→ Work request
Look through the data below for the line with "- **Real-time Ratings**: Interactive" and the line with "- **Contextual Filtering**: Recommendations", then output those two and all lines in between, exactly as written.

→ Data shown

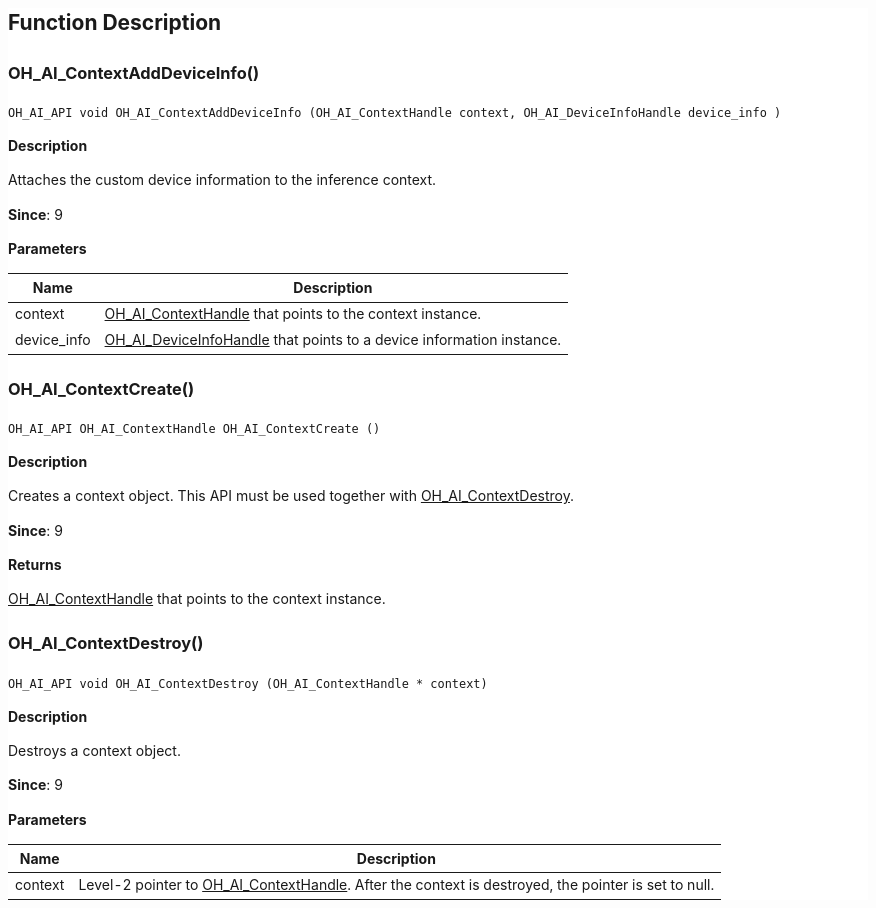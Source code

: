 
## Function Description


### OH_AI_ContextAddDeviceInfo()

```
OH_AI_API void OH_AI_ContextAddDeviceInfo (OH_AI_ContextHandle context, OH_AI_DeviceInfoHandle device_info )
```

**Description**

Attaches the custom device information to the inference context.

**Since**: 9

**Parameters**

| Name| Description|
| -------- | -------- |
| context | [OH_AI_ContextHandle](#oh_ai_contexthandle) that points to the context instance.|
| device_info | [OH_AI_DeviceInfoHandle](#oh_ai_deviceinfohandle) that points to a device information instance.|


### OH_AI_ContextCreate()

```
OH_AI_API OH_AI_ContextHandle OH_AI_ContextCreate ()
```

**Description**

Creates a context object. This API must be used together with [OH_AI_ContextDestroy](#oh_ai_contextdestroy).

**Since**: 9

**Returns**

[OH_AI_ContextHandle](#oh_ai_contexthandle) that points to the context instance.


### OH_AI_ContextDestroy()

```
OH_AI_API void OH_AI_ContextDestroy (OH_AI_ContextHandle * context)
```

**Description**

Destroys a context object.

**Since**: 9

**Parameters**

| Name| Description|
| -------- | -------- |
| context | Level-2 pointer to [OH_AI_ContextHandle](#oh_ai_contexthandle). After the context is destroyed, the pointer is set to null. |
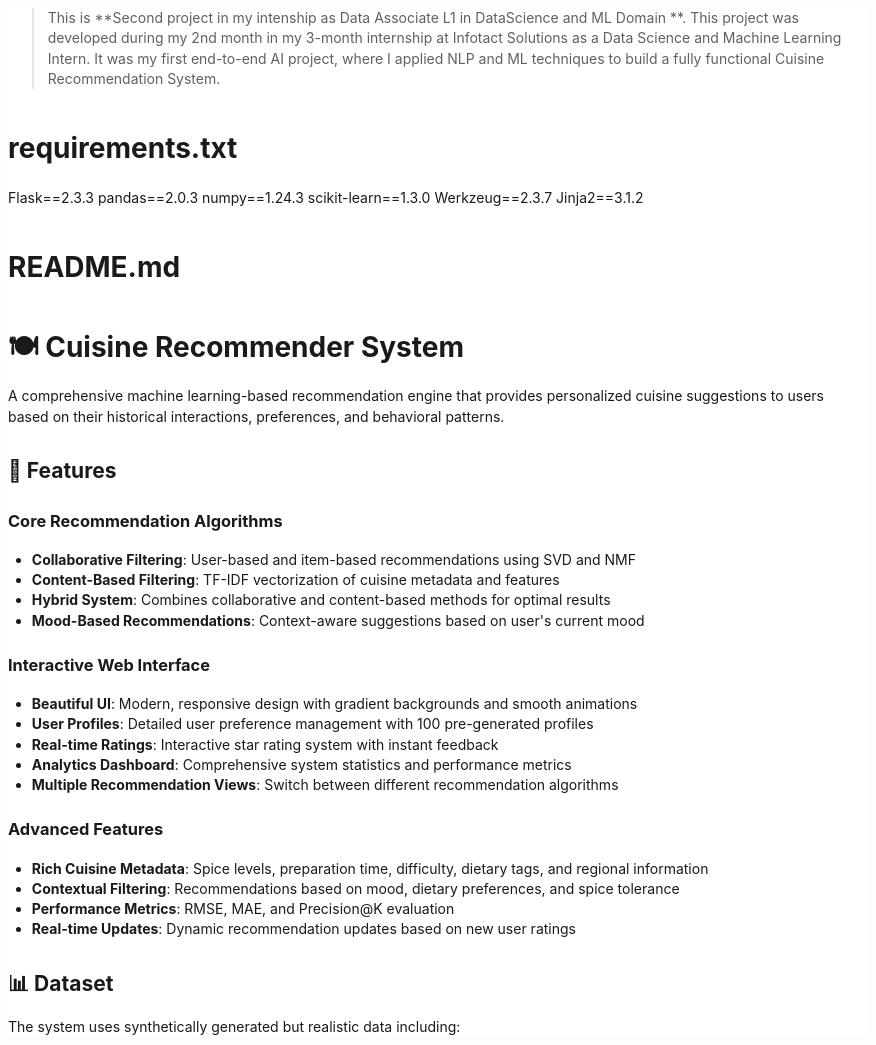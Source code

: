 > This is **Second project in my intenship as Data Associate L1 in DataScience and ML Domain **.
> This project was developed during my 2nd month in my 3-month internship at Infotact Solutions as a Data Science and Machine Learning Intern.
> It was my first end-to-end AI project, where I applied NLP and ML techniques to build a fully functional Cuisine Recommendation System.


# requirements.txt
Flask==2.3.3
pandas==2.0.3
numpy==1.24.3
scikit-learn==1.3.0
Werkzeug==2.3.7
Jinja2==3.1.2

# README.md
# 🍽️ Cuisine Recommender System

A comprehensive machine learning-based recommendation engine that provides personalized cuisine suggestions to users based on their historical interactions, preferences, and behavioral patterns.

## 🚀 Features

### Core Recommendation Algorithms
- **Collaborative Filtering**: User-based and item-based recommendations using SVD and NMF
- **Content-Based Filtering**: TF-IDF vectorization of cuisine metadata and features
- **Hybrid System**: Combines collaborative and content-based methods for optimal results
- **Mood-Based Recommendations**: Context-aware suggestions based on user's current mood

### Interactive Web Interface
- **Beautiful UI**: Modern, responsive design with gradient backgrounds and smooth animations
- **User Profiles**: Detailed user preference management with 100 pre-generated profiles
- **Real-time Ratings**: Interactive star rating system with instant feedback
- **Analytics Dashboard**: Comprehensive system statistics and performance metrics
- **Multiple Recommendation Views**: Switch between different recommendation algorithms

### Advanced Features
- **Rich Cuisine Metadata**: Spice levels, preparation time, difficulty, dietary tags, and regional information
- **Contextual Filtering**: Recommendations based on mood, dietary preferences, and spice tolerance
- **Performance Metrics**: RMSE, MAE, and Precision@K evaluation
- **Real-time Updates**: Dynamic recommendation updates based on new user ratings

## 📊 Dataset

The system uses synthetically generated but realistic data including:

→ Solution to the problem
- **Real-time Ratings**: Interactive star rating system with instant feedback
- **Analytics Dashboard**: Comprehensive system statistics and performance metrics
- **Multiple Recommendation Views**: Switch between different recommendation algorithms

### Advanced Features
- **Rich Cuisine Metadata**: Spice levels, preparation time, difficulty, dietary tags, and regional information
- **Contextual Filtering**: Recommendations based on mood, dietary preferences, and spice tolerance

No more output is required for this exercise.